6. Contributing Factors

These are abilities or conditions outside the main mental structure but crucial to success:

  • Access to all relevant facts (e.g., phone records, allergy knowledge, timelines, logs).
  • Time and willingness to run through each point systematically.
  • A stable context (e.g., a conversation where you can keep returning to the “map” of facts; a legal proceeding, a negotiation, etc.).
  • Domain knowledge sufficient to interpret facts correctly (e.g., if it’s about cookie-eating, you must know enough about chocolate allergies and how dogs react to chocolate).

7. Putting It All Together

In summary, the Miasma-Clearing Protocol, as framed by the Experiential Array, is the ability to systematically confront a dishonest or evasive person by:

  1. Holding a central Criterion: All facts must align with one coherent explanation.
  2. Maintaining Enabling Beliefs: Contradictions emerge naturally when tested thoroughly.
  3. Following a Strategy of listing facts, comparing them to competing theories, and re-checking whenever a theory is modified.
  4. Sustaining Emotions of calm curiosity and determination so as not to be derailed by emotional manipulation.
  5. Engaging in External Behaviors that keep the process transparent, organized, and methodical.
  6. Leveraging Contributing Factors (full knowledge, time, context) to ensure a robust exploration of all relevant facts.

When done correctly, the protocol exposes incongruences that the liar cannot reconcile without further contradiction. It “clears the miasma” of deflections, so that the truthful theory remains standing, unscathed by contradictory evidence.
 

I've never encountered this framework before but I'm curious. What do you find useful about it?

It gives me everything I need to replicate the ability.

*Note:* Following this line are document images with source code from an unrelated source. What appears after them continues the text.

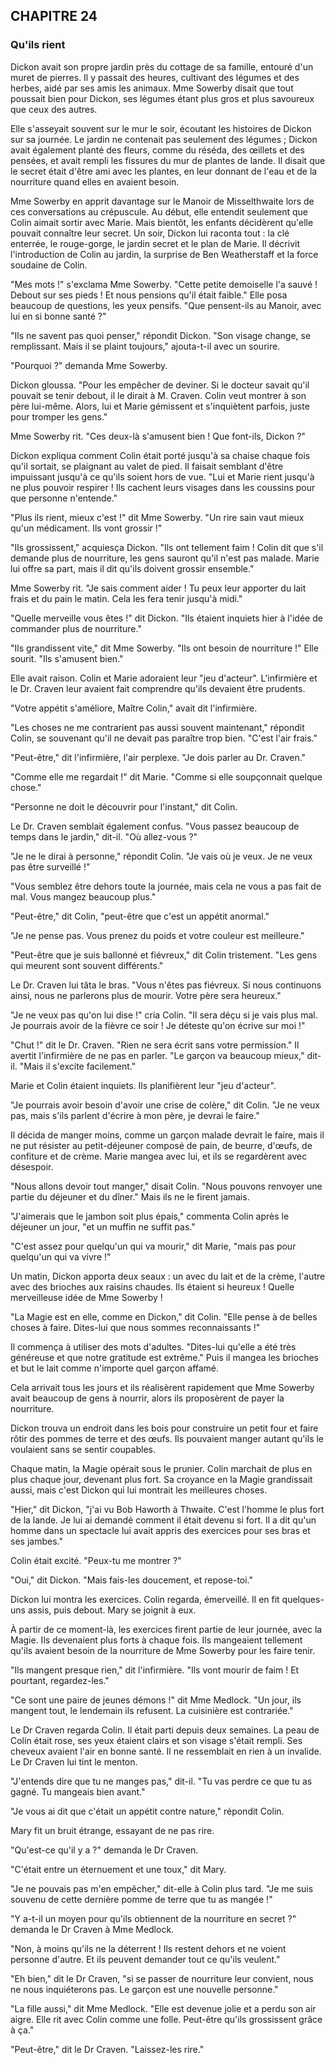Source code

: ## CHAPITRE 24
### Qu'ils rient
Dickon avait son propre jardin près du cottage de sa famille, entouré d'un muret de pierres. Il y passait des heures, cultivant des légumes et des herbes, aidé par ses amis les animaux. Mme Sowerby disait que tout poussait bien pour Dickon, ses légumes étant plus gros et plus savoureux que ceux des autres.

Elle s'asseyait souvent sur le mur le soir, écoutant les histoires de Dickon sur sa journée. Le jardin ne contenait pas seulement des légumes ; Dickon avait également planté des fleurs, comme du réséda, des œillets et des pensées, et avait rempli les fissures du mur de plantes de lande. Il disait que le secret était d'être ami avec les plantes, en leur donnant de l'eau et de la nourriture quand elles en avaient besoin.

Mme Sowerby en apprit davantage sur le Manoir de Misselthwaite lors de ces conversations au crépuscule. Au début, elle entendit seulement que Colin aimait sortir avec Marie. Mais bientôt, les enfants décidèrent qu'elle pouvait connaître leur secret. Un soir, Dickon lui raconta tout : la clé enterrée, le rouge-gorge, le jardin secret et le plan de Marie. Il décrivit l'introduction de Colin au jardin, la surprise de Ben Weatherstaff et la force soudaine de Colin.

"Mes mots !" s'exclama Mme Sowerby. "Cette petite demoiselle l'a sauvé ! Debout sur ses pieds ! Et nous pensions qu'il était faible." Elle posa beaucoup de questions, les yeux pensifs. "Que pensent-ils au Manoir, avec lui en si bonne santé ?"

"Ils ne savent pas quoi penser," répondit Dickon. "Son visage change, se remplissant. Mais il se plaint toujours," ajouta-t-il avec un sourire.

"Pourquoi ?" demanda Mme Sowerby.

Dickon gloussa. "Pour les empêcher de deviner. Si le docteur savait qu'il pouvait se tenir debout, il le dirait à M. Craven. Colin veut montrer à son père lui-même. Alors, lui et Marie gémissent et s'inquiètent parfois, juste pour tromper les gens."

Mme Sowerby rit. "Ces deux-là s'amusent bien ! Que font-ils, Dickon ?"

Dickon expliqua comment Colin était porté jusqu'à sa chaise chaque fois qu'il sortait, se plaignant au valet de pied. Il faisait semblant d'être impuissant jusqu'à ce qu'ils soient hors de vue. "Lui et Marie rient jusqu'à ne plus pouvoir respirer ! Ils cachent leurs visages dans les coussins pour que personne n'entende."

"Plus ils rient, mieux c'est !" dit Mme Sowerby. "Un rire sain vaut mieux qu'un médicament. Ils vont grossir !"

"Ils grossissent," acquiesça Dickon. "Ils ont tellement faim ! Colin dit que s'il demande plus de nourriture, les gens sauront qu'il n'est pas malade. Marie lui offre sa part, mais il dit qu'ils doivent grossir ensemble."

Mme Sowerby rit. "Je sais comment aider ! Tu peux leur apporter du lait frais et du pain le matin. Cela les fera tenir jusqu'à midi."

"Quelle merveille vous êtes !" dit Dickon. "Ils étaient inquiets hier à l'idée de commander plus de nourriture."

"Ils grandissent vite," dit Mme Sowerby. "Ils ont besoin de nourriture !" Elle sourit. "Ils s'amusent bien."

Elle avait raison. Colin et Marie adoraient leur "jeu d'acteur". L'infirmière et le Dr. Craven leur avaient fait comprendre qu'ils devaient être prudents.

"Votre appétit s'améliore, Maître Colin," avait dit l'infirmière.

"Les choses ne me contrarient pas aussi souvent maintenant," répondit Colin, se souvenant qu'il ne devait pas paraître trop bien. "C'est l'air frais."

"Peut-être," dit l'infirmière, l'air perplexe. "Je dois parler au Dr. Craven."

"Comme elle me regardait !" dit Marie. "Comme si elle soupçonnait quelque chose."

"Personne ne doit le découvrir pour l'instant," dit Colin.

Le Dr. Craven semblait également confus. "Vous passez beaucoup de temps dans le jardin," dit-il. "Où allez-vous ?"

"Je ne le dirai à personne," répondit Colin. "Je vais où je veux. Je ne veux pas être surveillé !"

"Vous semblez être dehors toute la journée, mais cela ne vous a pas fait de mal. Vous mangez beaucoup plus."

"Peut-être," dit Colin, "peut-être que c'est un appétit anormal."

"Je ne pense pas. Vous prenez du poids et votre couleur est meilleure."

"Peut-être que je suis ballonné et fiévreux," dit Colin tristement. "Les gens qui meurent sont souvent différents."

Le Dr. Craven lui tâta le bras. "Vous n'êtes pas fiévreux. Si nous continuons ainsi, nous ne parlerons plus de mourir. Votre père sera heureux."

"Je ne veux pas qu'on lui dise !" cria Colin. "Il sera déçu si je vais plus mal. Je pourrais avoir de la fièvre ce soir ! Je déteste qu'on écrive sur moi !"

"Chut !" dit le Dr. Craven. "Rien ne sera écrit sans votre permission." Il avertit l'infirmière de ne pas en parler. "Le garçon va beaucoup mieux," dit-il. "Mais il s'excite facilement."

Marie et Colin étaient inquiets. Ils planifièrent leur "jeu d'acteur".

"Je pourrais avoir besoin d'avoir une crise de colère," dit Colin. "Je ne veux pas, mais s'ils parlent d'écrire à mon père, je devrai le faire."

Il décida de manger moins, comme un garçon malade devrait le faire, mais il ne put résister au petit-déjeuner composé de pain, de beurre, d'œufs, de confiture et de crème. Marie mangea avec lui, et ils se regardèrent avec désespoir.

"Nous allons devoir tout manger," disait Colin. "Nous pouvons renvoyer une partie du déjeuner et du dîner." Mais ils ne le firent jamais.

"J'aimerais que le jambon soit plus épais," commenta Colin après le déjeuner un jour, "et un muffin ne suffit pas."

"C'est assez pour quelqu'un qui va mourir," dit Marie, "mais pas pour quelqu'un qui va vivre !"

Un matin, Dickon apporta deux seaux : un avec du lait et de la crème, l'autre avec des brioches aux raisins chaudes. Ils étaient si heureux ! Quelle merveilleuse idée de Mme Sowerby !

"La Magie est en elle, comme en Dickon," dit Colin. "Elle pense à de belles choses à faire. Dites-lui que nous sommes reconnaissants !"

Il commença à utiliser des mots d'adultes. "Dites-lui qu'elle a été très généreuse et que notre gratitude est extrême." Puis il mangea les brioches et but le lait comme n'importe quel garçon affamé.

Cela arrivait tous les jours et ils réalisèrent rapidement que Mme Sowerby avait beaucoup de gens à nourrir, alors ils proposèrent de payer la nourriture.

Dickon trouva un endroit dans les bois pour construire un petit four et faire rôtir des pommes de terre et des œufs. Ils pouvaient manger autant qu'ils le voulaient sans se sentir coupables.

Chaque matin, la Magie opérait sous le prunier. Colin marchait de plus en plus chaque jour, devenant plus fort. Sa croyance en la Magie grandissait aussi, mais c'est Dickon qui lui montrait les meilleures choses.

"Hier," dit Dickon, "j'ai vu Bob Haworth à Thwaite. C'est l'homme le plus fort de la lande. Je lui ai demandé comment il était devenu si fort. Il a dit qu'un homme dans un spectacle lui avait appris des exercices pour ses bras et ses jambes."

Colin était excité. "Peux-tu me montrer ?"

"Oui," dit Dickon. "Mais fais-les doucement, et repose-toi."

Dickon lui montra les exercices. Colin regarda, émerveillé. Il en fit quelques-uns assis, puis debout. Mary se joignit à eux.

À partir de ce moment-là, les exercices firent partie de leur journée, avec la Magie. Ils devenaient plus forts à chaque fois. Ils mangeaient tellement qu'ils avaient besoin de la nourriture de Mme Sowerby pour les faire tenir.

"Ils mangent presque rien," dit l'infirmière. "Ils vont mourir de faim ! Et pourtant, regardez-les."

"Ce sont une paire de jeunes démons !" dit Mme Medlock. "Un jour, ils mangent tout, le lendemain ils refusent. La cuisinière est contrariée."

Le Dr Craven regarda Colin. Il était parti depuis deux semaines. La peau de Colin était rose, ses yeux étaient clairs et son visage s'était rempli. Ses cheveux avaient l'air en bonne santé. Il ne ressemblait en rien à un invalide. Le Dr Craven lui tint le menton.

"J'entends dire que tu ne manges pas," dit-il. "Tu vas perdre ce que tu as gagné. Tu mangeais bien avant."

"Je vous ai dit que c'était un appétit contre nature," répondit Colin.

Mary fit un bruit étrange, essayant de ne pas rire.

"Qu'est-ce qu'il y a ?" demanda le Dr Craven.

"C'était entre un éternuement et une toux," dit Mary.

"Je ne pouvais pas m'en empêcher," dit-elle à Colin plus tard. "Je me suis souvenu de cette dernière pomme de terre que tu as mangée !"

"Y a-t-il un moyen pour qu'ils obtiennent de la nourriture en secret ?" demanda le Dr Craven à Mme Medlock.

"Non, à moins qu'ils ne la déterrent ! Ils restent dehors et ne voient personne d'autre. Et ils peuvent demander tout ce qu'ils veulent."

"Eh bien," dit le Dr Craven, "si se passer de nourriture leur convient, nous ne nous inquiéterons pas. Le garçon est une nouvelle personne."

"La fille aussi," dit Mme Medlock. "Elle est devenue jolie et a perdu son air aigre. Elle rit avec Colin comme une folle. Peut-être qu'ils grossissent grâce à ça."

"Peut-être," dit le Dr Craven. "Laissez-les rire."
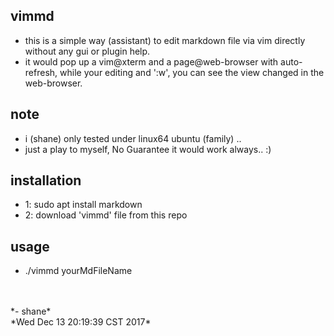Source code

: ## vimmd
- this is a simple way (assistant) to edit markdown file via vim directly without any gui or plugin help.
- it would pop up a vim@xterm and a page@web-browser with auto-refresh, while your editing and ':w', you can see the view changed in the web-browser.

## note
- i (shane) only tested under linux64 ubuntu (family) ..
- just a play to myself, No Guarantee it would work always.. :)

## installation
* 1: sudo apt install markdown
* 2: download 'vimmd' file from this repo 

## usage
- ./vimmd yourMdFileName


<br>
<br>
*- shane*
<br>
*Wed Dec 13 20:19:39 CST 2017*
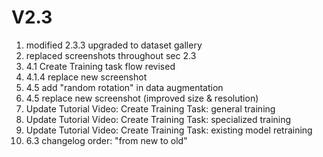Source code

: # V2.3

1. modified 2.3.3 upgraded to dataset gallery
2. replaced screenshots throughout sec 2.3
3. 4.1 Create Training task flow revised
4. 4.1.4 replace new screenshot
5. 4.5 add "random rotation" in data augmentation
6. 4.5 replace new screenshot (improved size & resolution)
7. Update Tutorial Video: Create Training Task: general training
8. Update Tutorial Video: Create Training Task: specialized training
9. Update Tutorial Video: Create Training Task: existing model retraining
10. 6.3 changelog order: "from new to old"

I just step by step bring on the motivation, emotions, beliefs, and then follow the steps, and I can do the same thing!

Whereas, just reading your post, I get a sense you have a way of really getting down to the truth, but replicating it feels quite hard.

Planecrash (from Eliezer and Lintamande) seems highly relevant here: the hero, Keltam, tries to determine whether he is in a conspiracy or not. To do that he basically applies Bayes theorem to each new fact he encounters: "Is fact F more likely to happen if I am in a conspiracy or if I am not? hmm, fact F seems more likely to happen if I am not in a conspiracy, let's update my prior a bit towards the 'not in a conspiracy' side".

Planecrash is a great walkthrough on how to apply that kind of thinking to evaluate whether someone is bullshitting you or not, by keeping two alternative worlds that explain what they are saying, and updating the likelihoods as the discussion goes on.

Surely if you start putting probability on events such as "someone stole my phone", and "that person then tailed me", and multiply the probability of each new fact, it gets really unlikely really fast. Also relevant: Burdensome details

Interesting. I don't understand why one cant continuously modify the theory to accommodate each new fact, even if each amendment becomes increasingly convoluted, as long as it remains technically congruent. You seem to imply that this is not probable because the lier doesn't have an incentive. Could you specify/elaborate?

It's certainly possible to just constantly amend a theory and keep it technically cohesive, but I've found that even dedicated liars eventually throw in the gauntlet after their contortions become too much to bear. Even if a liar refuses to give up, they still have to grapple with trying to unseat the truthful (and much less convoluted) theory. That's why there's two parts to this exercise: surviving the gauntlet and dethroning the other survivor.